## Saved entries
--

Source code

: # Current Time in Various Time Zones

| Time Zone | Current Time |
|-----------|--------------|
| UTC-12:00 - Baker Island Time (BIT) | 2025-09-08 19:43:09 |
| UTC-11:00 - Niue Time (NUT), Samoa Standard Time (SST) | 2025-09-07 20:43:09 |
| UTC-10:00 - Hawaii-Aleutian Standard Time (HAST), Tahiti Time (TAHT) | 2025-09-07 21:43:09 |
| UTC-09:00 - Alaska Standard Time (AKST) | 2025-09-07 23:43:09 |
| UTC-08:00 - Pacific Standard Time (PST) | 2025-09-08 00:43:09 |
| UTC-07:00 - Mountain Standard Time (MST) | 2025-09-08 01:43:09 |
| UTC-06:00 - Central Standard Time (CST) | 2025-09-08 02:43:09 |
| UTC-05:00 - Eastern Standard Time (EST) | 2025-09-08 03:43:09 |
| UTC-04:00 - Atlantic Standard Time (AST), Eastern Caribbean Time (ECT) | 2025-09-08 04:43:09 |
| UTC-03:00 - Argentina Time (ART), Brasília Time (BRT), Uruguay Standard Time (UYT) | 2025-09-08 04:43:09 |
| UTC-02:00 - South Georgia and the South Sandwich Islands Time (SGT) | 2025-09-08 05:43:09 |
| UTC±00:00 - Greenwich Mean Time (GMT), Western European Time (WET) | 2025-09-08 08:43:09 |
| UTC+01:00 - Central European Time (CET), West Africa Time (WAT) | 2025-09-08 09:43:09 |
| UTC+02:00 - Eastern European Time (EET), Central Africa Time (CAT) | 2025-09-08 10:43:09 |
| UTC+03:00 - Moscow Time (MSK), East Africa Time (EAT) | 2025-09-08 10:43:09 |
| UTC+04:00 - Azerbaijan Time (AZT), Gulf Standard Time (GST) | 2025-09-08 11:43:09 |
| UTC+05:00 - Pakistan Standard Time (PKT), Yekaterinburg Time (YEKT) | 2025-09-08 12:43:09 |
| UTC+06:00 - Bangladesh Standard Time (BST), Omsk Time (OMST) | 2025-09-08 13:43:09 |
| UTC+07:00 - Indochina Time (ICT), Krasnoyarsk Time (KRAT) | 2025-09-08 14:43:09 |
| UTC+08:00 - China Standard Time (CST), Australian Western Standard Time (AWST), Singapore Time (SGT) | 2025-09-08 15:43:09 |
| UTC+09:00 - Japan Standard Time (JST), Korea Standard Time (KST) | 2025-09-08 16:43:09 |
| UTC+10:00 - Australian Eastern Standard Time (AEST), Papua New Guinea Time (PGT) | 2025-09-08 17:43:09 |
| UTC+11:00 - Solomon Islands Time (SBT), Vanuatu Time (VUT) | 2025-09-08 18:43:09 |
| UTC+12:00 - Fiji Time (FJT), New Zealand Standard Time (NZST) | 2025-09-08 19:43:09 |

--

## Work required
Copy out only the lines of the records above from the one with "2025-09-07 20:43:09 |" through the one with "(CAT) | 2025-09-08 10:43:09 |", exactly as they stand, both included.

## Solved problem
| UTC-11:00 - Niue Time (NUT), Samoa Standard Time (SST) | 2025-09-07 20:43:09 |
| UTC-10:00 - Hawaii-Aleutian Standard Time (HAST), Tahiti Time (TAHT) | 2025-09-07 21:43:09 |
| UTC-09:00 - Alaska Standard Time (AKST) | 2025-09-07 23:43:09 |
| UTC-08:00 - Pacific Standard Time (PST) | 2025-09-08 00:43:09 |
| UTC-07:00 - Mountain Standard Time (MST) | 2025-09-08 01:43:09 |
| UTC-06:00 - Central Standard Time (CST) | 2025-09-08 02:43:09 |
| UTC-05:00 - Eastern Standard Time (EST) | 2025-09-08 03:43:09 |
| UTC-04:00 - Atlantic Standard Time (AST), Eastern Caribbean Time (ECT) | 2025-09-08 04:43:09 |
| UTC-03:00 - Argentina Time (ART), Brasília Time (BRT), Uruguay Standard Time (UYT) | 2025-09-08 04:43:09 |
| UTC-02:00 - South Georgia and the South Sandwich Islands Time (SGT) | 2025-09-08 05:43:09 |
| UTC±00:00 - Greenwich Mean Time (GMT), Western European Time (WET) | 2025-09-08 08:43:09 |
| UTC+01:00 - Central European Time (CET), West Africa Time (WAT) | 2025-09-08 09:43:09 |
| UTC+02:00 - Eastern European Time (EET), Central Africa Time (CAT) | 2025-09-08 10:43:09 |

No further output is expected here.